And don’t you know, the devil is a lie. For someone who prided herself on being honest, I had been lying to myself for years. I was repeating things people had said to me and treating them like facts. I hadn’t formed my own opinions of the world—I was just trying to survive it. I was always the “therapy friend,” the wise one. But suddenly I realized how little I knew about myself.
So I went to the gym. I changed my eating. But I was still gaining weight. The workouts raised my cortisol, and the food was causing inflammation. My body was like, “Oh, we need this fat for protection.” Because fat is an organ. Fat is intelligent. And society has trained us to hate a very important organ.
I had emotional meltdowns. Full-on shutdowns. Weeks of not eating. Holidays spent in pain. ER visits with no answers. And still, I tried to figure out what was broken. But I wasn’t just physically sick, I was spiritually fragmented. I thought I was broken because of my body. Because I couldn’t hold down food or lose weight. Because even joy would translate to stress in my nervous system. Because of my childhood.
Eventually, I had no choice but to talk to my inner child. To stop calling myself names. To stop saying things I would never say to another person, especially not a child. I had to unlearn the belief that I was the exception to every rule. That no one liked me. That I wasn’t lovable.
I learned that yes—people didn’t always like me for how I looked. Girls who bullied me growing up admitted it was because of how “differently beautiful” I was.

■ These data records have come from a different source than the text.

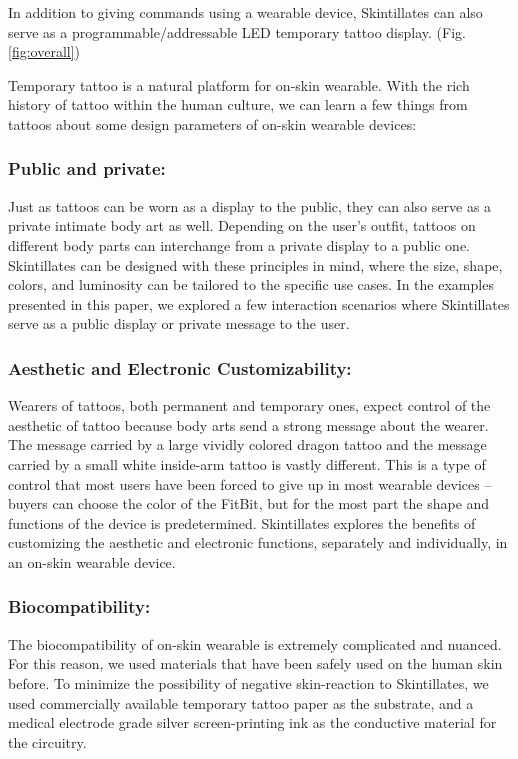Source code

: \documentclass{sigchi}
\begin{document}
In addition to giving commands using a wearable device, Skintillates can also serve as a programmable/addressable LED temporary tattoo display. (Fig.\ref{fig:overall}) %

Temporary tattoo is a natural platform for on-skin wearable. With the rich history of tattoo within the human culture, we can learn a few things from tattoos about some design parameters of on-skin wearable devices: 

\subsubsection{Public and private:}
Just as tattoos can be worn as a display to the public, they can also serve as a private intimate body art as well. Depending on the user's outfit, tattoos on different body parts can interchange from a private display to a public one. Skintillates can be designed with these principles in mind, where the size, shape, colors, and luminosity can be tailored to the specific use cases. In the examples presented in this paper, we explored a few interaction scenarios where Skintillates serve as a public display or private message to the user. 
\subsubsection{Aesthetic and Electronic Customizability:}
Wearers of tattoos, both permanent and temporary ones, expect control of the aesthetic of tattoo because body arts send a strong message about the wearer. The message carried by a large vividly colored dragon tattoo and the message carried by a small white inside-arm tattoo is vastly different. This is a type of control that most users have been forced to give up in most wearable devices – buyers can choose the color of the FitBit, but for the most part the shape and functions of the device is predetermined. Skintillates explores the benefits of customizing the aesthetic and electronic functions, separately and individually, in an on-skin wearable device. 

\subsubsection{Biocompatibility:}
The biocompatibility of on-skin wearable is extremely complicated and nuanced. For this reason, we used materials that have been safely used on the human skin before. To minimize the possibility of negative skin-reaction to Skintillates, we used commercially available temporary tattoo paper as the substrate, and a medical electrode grade silver screen-printing ink as the conductive material for the circuitry. 
\end{document}
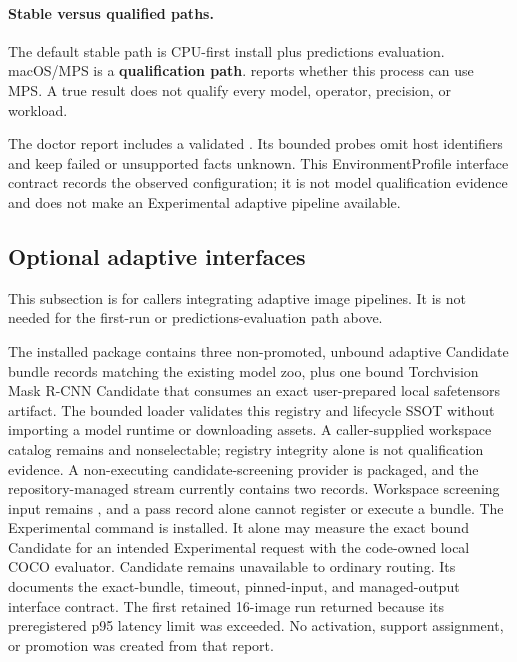 \paragraph{Stable versus qualified paths.}
The default stable path is CPU-first install plus predictions evaluation.
macOS/MPS is a \textbf{qualification path}.
 reports whether this process can use MPS.
A true result does not qualify every model, operator, precision, or workload.

The doctor report includes a validated .
Its bounded probes omit host identifiers and keep failed or unsupported facts
unknown. This EnvironmentProfile interface contract records the observed
configuration; it is not model qualification evidence and does not make an
Experimental adaptive pipeline available.

\subsection{Optional adaptive interfaces}
This subsection is for callers integrating adaptive image pipelines. It is not
needed for the first-run or predictions-evaluation path above.

The installed package contains three non-promoted, unbound adaptive Candidate bundle
records matching the existing model zoo, plus one bound Torchvision Mask R-CNN
Candidate that consumes an exact user-prepared local safetensors artifact. The bounded loader validates this registry and lifecycle
SSOT without importing a model runtime or downloading assets. A caller-supplied workspace catalog remains
 and nonselectable; registry integrity alone is not
qualification evidence. A non-executing candidate-screening provider is packaged,
and the repository-managed stream currently contains two  records.
Workspace screening input remains
, and a pass record alone cannot register or execute a
bundle. The Experimental 
command is installed. It alone may measure the exact bound Candidate for an intended
Experimental request with the code-owned local COCO evaluator. Candidate remains
unavailable to ordinary routing. Its  documents
the exact-bundle, timeout, pinned-input, and managed-output interface contract.
The first retained 16-image run returned  because its preregistered
p95 latency limit was exceeded. No activation, support assignment, or promotion
was created from that report.


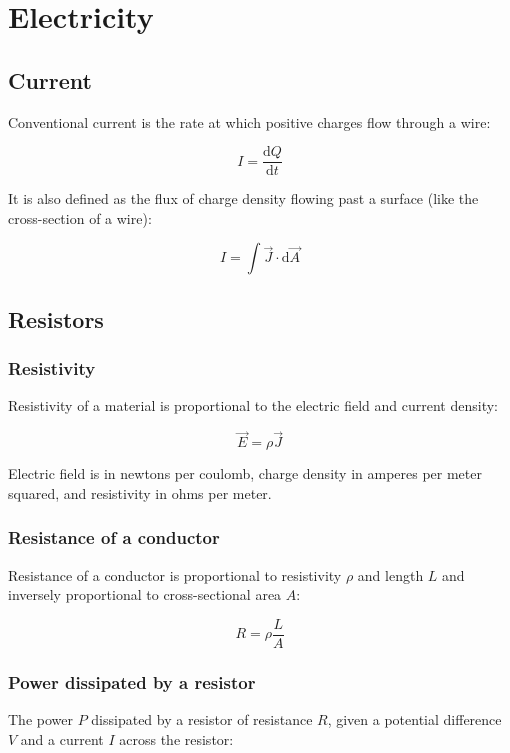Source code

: \documentclass[12pt]{article}
\begin{document}
\section{Electricity}

\subsection{Current}

Conventional current is the rate at which positive charges flow through a wire:

\[
\boxed{
I = \frac{\mathrm{d}Q}{\mathrm{d}t}
}
\]

It is also defined as the flux of charge density flowing past a surface (like the cross-section of a wire):

\[
\boxed{
I = \int \vec{J} \cdot \mathrm{d}\vec{A}
}
\]

\subsection{Resistors}

\subsubsection{Resistivity}

Resistivity of a material is proportional to the electric field and current density:

\[
\boxed{
\vec{E} = \rho \vec{J}
}
\]

Electric field is in newtons per coulomb, charge density in amperes per meter squared, and resistivity in ohms per meter.

\subsubsection{Resistance of a conductor}

Resistance of a conductor is proportional to resistivity $\rho$ and length $L$ and inversely proportional to cross-sectional area $A$:

\[
\boxed{
R = \rho \frac{L}{A}
}
\]

\subsubsection{Power dissipated by a resistor}

The power $P$ dissipated by a resistor of resistance $R$, given a potential difference $V$ and a current $I$ across the resistor:
\end{document}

But that didn’t undo the years I had spent feeling ugly, or feeling like someone people wanted things from, but not love.
Every time I tried to love myself out loud, it cost me something. A friendship. An opportunity. So I learned to dim my light. I learned to be small. But my body? She refused to shrink. And the loneliness would echo in my head, louder than anything else.
The only constant was me. I was the common denominator. I had trouble being friends with women because eventually, they would hurt me. And it would cut deeper than any man ever could.
I realized: this identity I was holding onto? This was rubble. This was wreckage. These were lies I let the devil build in my name. Or maybe it wasn’t the devil, maybe it was just my ego. My ego didn’t want to change, because being a victim was comfortable. Trauma was familiar.
But eventually, I had to build something new.
I started believing in myself, not all at once, but piece by piece. I gathered evidence. Every compliment people gave me that I used to reject? I re-examined it. “You’re beautiful.” Well… maybe. “You’re strong.” Actually, yes. “You’re so smart.” I started to see it.
Everywhere I went, I was “the golden child,” “the favorite,” “the best.” And for a long time, I didn’t see that as a compliment. I saw it as a survival tactic, something I learned to keep my abuser from hurting me. If I could make her laugh, I didn’t get hit. I didn’t get worse. So I became a master of charisma, just enough to be safe.
Reading The 48 Laws of Power made me cry. Not because it was new but because I had already lived those laws. I learned them in the trenches. I lived with the consequences of breaking them as a child. That book just gave language to what my spirit already knew.
So yes, I am proud of what I’ve built. But not because it’s flashy. Not because it’s on display.
I’m proud because of how quiet it was. How internal. Because of how often I wept and rocked myself to sleep. Because of how many times I had to crawl through healing, moment by moment, breath by breath.
The people around me just see the results. But they don’t see the black mold I had to clean from the inside. They don’t see the squatters I had to convince to help me rebuild. My egos, my shadow selves, all the parts of me that were trying to survive.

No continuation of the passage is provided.